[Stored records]

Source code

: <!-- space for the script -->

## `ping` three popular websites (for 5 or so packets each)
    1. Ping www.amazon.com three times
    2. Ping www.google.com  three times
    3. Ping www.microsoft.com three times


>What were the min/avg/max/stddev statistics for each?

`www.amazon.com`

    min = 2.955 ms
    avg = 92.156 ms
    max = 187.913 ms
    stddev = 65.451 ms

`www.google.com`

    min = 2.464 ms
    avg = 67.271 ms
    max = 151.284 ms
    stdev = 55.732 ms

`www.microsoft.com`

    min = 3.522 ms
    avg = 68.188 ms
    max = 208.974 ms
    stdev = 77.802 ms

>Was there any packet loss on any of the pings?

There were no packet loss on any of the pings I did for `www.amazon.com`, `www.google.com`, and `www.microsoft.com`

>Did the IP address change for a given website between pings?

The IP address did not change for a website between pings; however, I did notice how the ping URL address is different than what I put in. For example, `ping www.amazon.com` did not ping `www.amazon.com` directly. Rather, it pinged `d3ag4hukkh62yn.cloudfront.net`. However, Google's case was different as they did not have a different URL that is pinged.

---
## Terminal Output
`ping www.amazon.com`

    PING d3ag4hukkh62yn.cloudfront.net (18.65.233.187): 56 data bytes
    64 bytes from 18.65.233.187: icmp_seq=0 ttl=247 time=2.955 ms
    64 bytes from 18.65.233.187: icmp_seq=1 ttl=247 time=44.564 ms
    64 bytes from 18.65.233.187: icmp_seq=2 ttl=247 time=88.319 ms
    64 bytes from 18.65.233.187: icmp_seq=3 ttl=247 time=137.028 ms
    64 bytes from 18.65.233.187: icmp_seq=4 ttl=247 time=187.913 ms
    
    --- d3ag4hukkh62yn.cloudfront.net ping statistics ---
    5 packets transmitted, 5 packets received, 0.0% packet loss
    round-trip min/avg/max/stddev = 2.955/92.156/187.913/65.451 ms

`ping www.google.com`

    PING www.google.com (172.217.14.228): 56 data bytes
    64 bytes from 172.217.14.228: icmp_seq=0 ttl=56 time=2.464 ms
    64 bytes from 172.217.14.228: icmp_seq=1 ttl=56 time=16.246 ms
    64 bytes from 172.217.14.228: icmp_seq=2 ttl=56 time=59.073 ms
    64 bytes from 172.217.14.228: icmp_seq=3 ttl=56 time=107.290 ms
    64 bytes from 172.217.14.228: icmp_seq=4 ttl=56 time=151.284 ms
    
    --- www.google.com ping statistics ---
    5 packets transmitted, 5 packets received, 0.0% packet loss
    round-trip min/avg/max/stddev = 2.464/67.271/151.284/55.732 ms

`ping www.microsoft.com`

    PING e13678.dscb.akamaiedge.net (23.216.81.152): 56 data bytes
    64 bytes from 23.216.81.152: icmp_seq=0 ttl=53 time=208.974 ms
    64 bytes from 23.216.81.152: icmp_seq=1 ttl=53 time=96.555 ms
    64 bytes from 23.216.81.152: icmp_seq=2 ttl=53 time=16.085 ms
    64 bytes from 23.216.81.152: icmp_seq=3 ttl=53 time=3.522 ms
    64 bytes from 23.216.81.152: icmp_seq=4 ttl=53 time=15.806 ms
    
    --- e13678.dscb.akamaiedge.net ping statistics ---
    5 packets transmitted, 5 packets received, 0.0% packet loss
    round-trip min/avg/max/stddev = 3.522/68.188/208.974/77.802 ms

## Problem to work on
Reproduce every line in the records above that contains the word "between".

## Task response
>Did the IP address change for a given website between pings?
The IP address did not change for a website between pings; however, I did notice how the ping URL address is different than what I put in. For example, `ping www.amazon.com` did not ping `www.amazon.com` directly. Rather, it pinged `d3ag4hukkh62yn.cloudfront.net`. However, Google's case was different as they did not have a different URL that is pinged.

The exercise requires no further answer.